__Task details__
Return only the lines of the data below from the line with "Yes, you've guessed" up to and including the line with "Docker image: **conanio/gcc7**", exactly as written, with the pictures omitted.

__Data supplied__

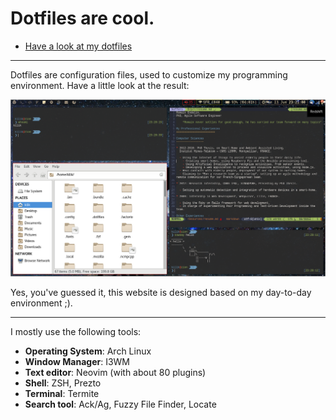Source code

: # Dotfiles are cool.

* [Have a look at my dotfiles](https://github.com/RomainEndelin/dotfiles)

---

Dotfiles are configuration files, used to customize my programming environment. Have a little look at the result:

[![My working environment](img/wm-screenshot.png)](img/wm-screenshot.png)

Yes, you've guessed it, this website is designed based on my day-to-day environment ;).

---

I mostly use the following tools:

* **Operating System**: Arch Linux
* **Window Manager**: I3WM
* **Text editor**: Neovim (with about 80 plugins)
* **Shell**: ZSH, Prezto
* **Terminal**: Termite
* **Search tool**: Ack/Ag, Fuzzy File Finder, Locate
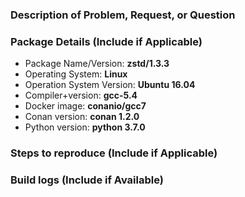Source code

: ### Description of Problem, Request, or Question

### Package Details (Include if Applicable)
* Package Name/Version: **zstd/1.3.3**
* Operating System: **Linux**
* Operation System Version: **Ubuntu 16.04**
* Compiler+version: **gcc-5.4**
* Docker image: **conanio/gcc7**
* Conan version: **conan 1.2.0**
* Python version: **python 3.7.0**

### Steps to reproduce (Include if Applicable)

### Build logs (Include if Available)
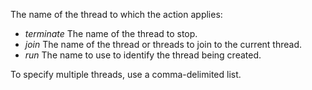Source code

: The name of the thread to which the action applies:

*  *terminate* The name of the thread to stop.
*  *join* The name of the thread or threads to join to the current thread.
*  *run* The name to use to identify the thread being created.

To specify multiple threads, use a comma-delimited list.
--
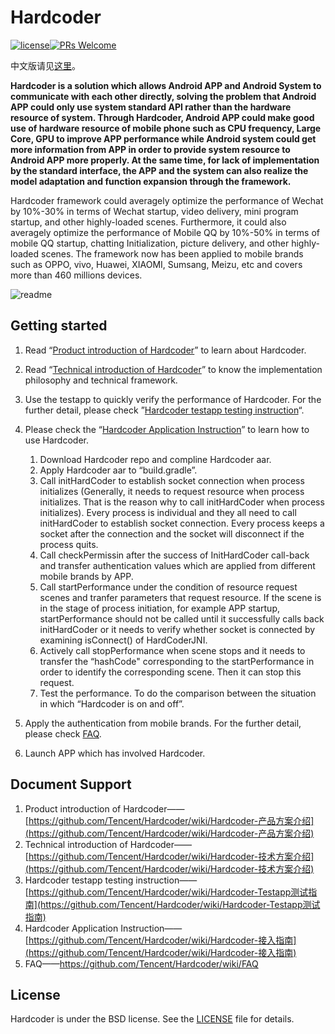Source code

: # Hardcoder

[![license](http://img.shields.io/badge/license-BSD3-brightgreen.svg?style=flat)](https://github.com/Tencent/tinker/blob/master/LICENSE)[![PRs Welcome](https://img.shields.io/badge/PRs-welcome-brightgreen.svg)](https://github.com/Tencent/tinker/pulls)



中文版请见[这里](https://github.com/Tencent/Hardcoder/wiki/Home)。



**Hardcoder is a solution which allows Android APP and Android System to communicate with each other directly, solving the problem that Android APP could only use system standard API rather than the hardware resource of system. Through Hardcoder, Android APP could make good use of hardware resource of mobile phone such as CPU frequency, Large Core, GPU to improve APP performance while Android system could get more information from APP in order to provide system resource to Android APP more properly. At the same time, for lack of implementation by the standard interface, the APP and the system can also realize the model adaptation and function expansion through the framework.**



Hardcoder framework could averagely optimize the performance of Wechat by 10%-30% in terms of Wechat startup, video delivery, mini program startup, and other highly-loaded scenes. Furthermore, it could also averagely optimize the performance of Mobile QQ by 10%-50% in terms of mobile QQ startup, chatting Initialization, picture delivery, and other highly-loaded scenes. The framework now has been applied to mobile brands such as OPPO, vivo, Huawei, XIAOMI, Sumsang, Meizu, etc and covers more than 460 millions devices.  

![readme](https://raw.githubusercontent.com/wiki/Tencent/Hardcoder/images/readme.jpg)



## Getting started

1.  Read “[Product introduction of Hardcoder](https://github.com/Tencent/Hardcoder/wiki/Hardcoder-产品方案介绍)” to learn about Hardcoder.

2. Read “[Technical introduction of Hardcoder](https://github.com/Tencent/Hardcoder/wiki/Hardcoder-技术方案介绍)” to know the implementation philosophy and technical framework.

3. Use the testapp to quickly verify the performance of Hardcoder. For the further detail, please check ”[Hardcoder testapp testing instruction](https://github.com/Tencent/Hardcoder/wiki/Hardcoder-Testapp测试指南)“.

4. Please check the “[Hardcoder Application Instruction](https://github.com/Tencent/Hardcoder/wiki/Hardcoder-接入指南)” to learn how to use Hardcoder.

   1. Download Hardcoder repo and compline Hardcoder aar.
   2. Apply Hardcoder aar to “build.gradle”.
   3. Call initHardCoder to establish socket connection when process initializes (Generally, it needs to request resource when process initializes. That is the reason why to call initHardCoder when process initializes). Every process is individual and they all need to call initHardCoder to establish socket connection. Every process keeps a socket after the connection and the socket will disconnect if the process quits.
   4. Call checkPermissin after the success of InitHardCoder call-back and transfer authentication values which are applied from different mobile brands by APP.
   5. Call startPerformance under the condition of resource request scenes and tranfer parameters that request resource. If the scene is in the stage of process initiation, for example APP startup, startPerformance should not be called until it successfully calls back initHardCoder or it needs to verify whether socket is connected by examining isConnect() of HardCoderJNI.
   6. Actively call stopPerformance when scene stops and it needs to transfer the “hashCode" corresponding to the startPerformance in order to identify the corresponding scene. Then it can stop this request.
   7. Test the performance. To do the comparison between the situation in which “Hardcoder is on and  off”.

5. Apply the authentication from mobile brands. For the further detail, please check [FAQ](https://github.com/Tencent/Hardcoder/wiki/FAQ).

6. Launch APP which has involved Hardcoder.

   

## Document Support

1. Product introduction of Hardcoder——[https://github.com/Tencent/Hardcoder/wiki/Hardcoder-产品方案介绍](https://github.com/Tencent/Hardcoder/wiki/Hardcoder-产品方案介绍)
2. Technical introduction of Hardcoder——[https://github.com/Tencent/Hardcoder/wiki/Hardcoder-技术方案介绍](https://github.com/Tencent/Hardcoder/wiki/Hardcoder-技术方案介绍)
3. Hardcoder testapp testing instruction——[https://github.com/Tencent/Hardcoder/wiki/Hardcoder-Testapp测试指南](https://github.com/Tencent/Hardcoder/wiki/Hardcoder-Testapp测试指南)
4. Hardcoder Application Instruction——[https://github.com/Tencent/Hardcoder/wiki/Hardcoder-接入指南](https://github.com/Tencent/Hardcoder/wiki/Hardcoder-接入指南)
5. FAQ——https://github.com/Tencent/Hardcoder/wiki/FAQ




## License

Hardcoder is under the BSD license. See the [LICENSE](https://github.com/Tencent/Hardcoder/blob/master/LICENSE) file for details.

__Reply to the exercise__
Yes, you've guessed it, this website is designed based on my day-to-day environment ;).

---

I mostly use the following tools:

* **Operating System**: Arch Linux
* **Window Manager**: I3WM
* **Text editor**: Neovim (with about 80 plugins)
* **Shell**: ZSH, Prezto
* **Terminal**: Termite
* **Search tool**: Ack/Ag, Fuzzy File Finder, Locate
Source code

: ### Description of Problem, Request, or Question

### Package Details (Include if Applicable)
* Package Name/Version: **zstd/1.3.3**
* Operating System: **Linux**
* Operation System Version: **Ubuntu 16.04**
* Compiler+version: **gcc-5.4**
* Docker image: **conanio/gcc7**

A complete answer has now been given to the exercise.